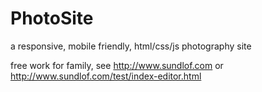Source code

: # PhotoSite
a responsive, mobile friendly, html/css/js photography site

free work for family, see http://www.sundlof.com or http://www.sundlof.com/test/index-editor.html
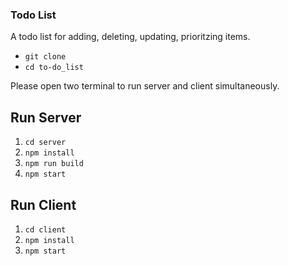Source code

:

### Todo List 
A todo list for adding, deleting, updating, prioritzing items.


* `git clone `
* `cd to-do_list`

Please open two terminal to run server and client simultaneously.

## Run Server
1. `cd server`
2. `npm install`
3. `npm run build`
4. `npm start`

## Run Client
1. `cd client`
2. `npm install`
3. `npm start`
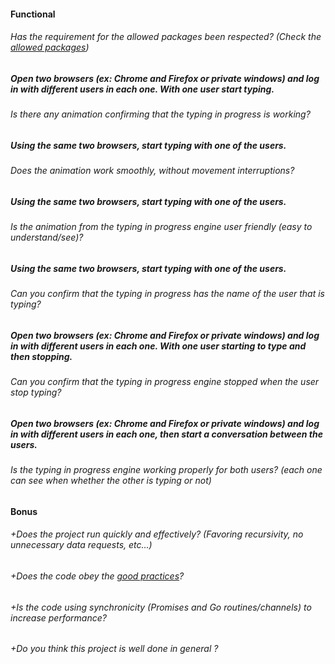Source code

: #### Functional

###### Has the requirement for the allowed packages been respected? (Check the [allowed packages](README.md))

##### Open two browsers (ex: Chrome and Firefox or private windows) and log in with different users in each one. With one user start typing.

###### Is there any animation confirming that the typing in progress is working?

##### Using the same two browsers, start typing with one of the users.

###### Does the animation work smoothly, without movement interruptions?

##### Using the same two browsers, start typing with one of the users.

###### Is the animation from the typing in progress engine user friendly (easy to understand/see)?

##### Using the same two browsers, start typing with one of the users.

###### Can you confirm that the typing in progress has the name of the user that is typing?

##### Open two browsers (ex: Chrome and Firefox or private windows) and log in with different users in each one. With one user starting to type and then stopping.

###### Can you confirm that the typing in progress engine stopped when the user stop typing?

##### Open two browsers (ex: Chrome and Firefox or private windows) and log in with different users in each one, then start a conversation between the users.

###### Is the typing in progress engine working properly for both users? (each one can see when whether the other is typing or not)

#### Bonus

###### +Does the project run quickly and effectively? (Favoring recursivity, no unnecessary data requests, etc...)

###### +Does the code obey the [good practices](../../good-practices/README.md)?

###### +Is the code using synchronicity (Promises and Go routines/channels) to increase performance?

###### +Do you think this project is well done in general ?
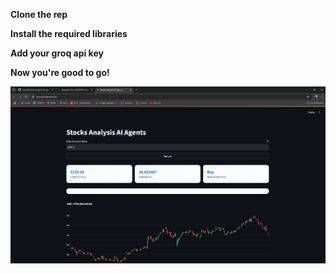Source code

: **Clone the rep**

**Install the required libraries**

**Add your groq api key**

**Now you're good to go!**

![Output](https://github.com/Vatsa10/Stock-Analysis-Ai-Agent/blob/main/Output.png)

┄┄┄┄┄┄┄┄┄┄

# [Try it]
Everything in the data except the pictures should be restated word for word.

# [Exercise response]
Source code

: # PhotoSite
a responsive, mobile friendly, html/css/js photography site

free work for family, see http://www.sundlof.com or http://www.sundlof.com/test/index-editor.html
Source code

:

### Todo List 
A todo list for adding, deleting, updating, prioritzing items.


* `git clone `
* `cd to-do_list`

Please open two terminal to run server and client simultaneously.

## Run Server
1. `cd server`
2. `npm install`
3. `npm run build`
4. `npm start`

## Run Client
1. `cd client`
2. `npm install`
3. `npm start`
Source code

: #### Functional

###### Has the requirement for the allowed packages been respected? (Check the [allowed packages](README.md))

##### Open two browsers (ex: Chrome and Firefox or private windows) and log in with different users in each one. With one user start typing.

###### Is there any animation confirming that the typing in progress is working?

##### Using the same two browsers, start typing with one of the users.

###### Does the animation work smoothly, without movement interruptions?

##### Using the same two browsers, start typing with one of the users.

###### Is the animation from the typing in progress engine user friendly (easy to understand/see)?

##### Using the same two browsers, start typing with one of the users.

###### Can you confirm that the typing in progress has the name of the user that is typing?

##### Open two browsers (ex: Chrome and Firefox or private windows) and log in with different users in each one. With one user starting to type and then stopping.

###### Can you confirm that the typing in progress engine stopped when the user stop typing?

##### Open two browsers (ex: Chrome and Firefox or private windows) and log in with different users in each one, then start a conversation between the users.

###### Is the typing in progress engine working properly for both users? (each one can see when whether the other is typing or not)

#### Bonus

###### +Does the project run quickly and effectively? (Favoring recursivity, no unnecessary data requests, etc...)

###### +Does the code obey the [good practices](../../good-practices/README.md)?

###### +Is the code using synchronicity (Promises and Go routines/channels) to increase performance?

###### +Do you think this project is well done in general ?
Source code

: **Clone the rep**

**Install the required libraries**

**Add your groq api key**

**Now you're good to go!**

![Output](https://github.com/Vatsa10/Stock-Analysis-Ai-Agent/blob/main/Output.png)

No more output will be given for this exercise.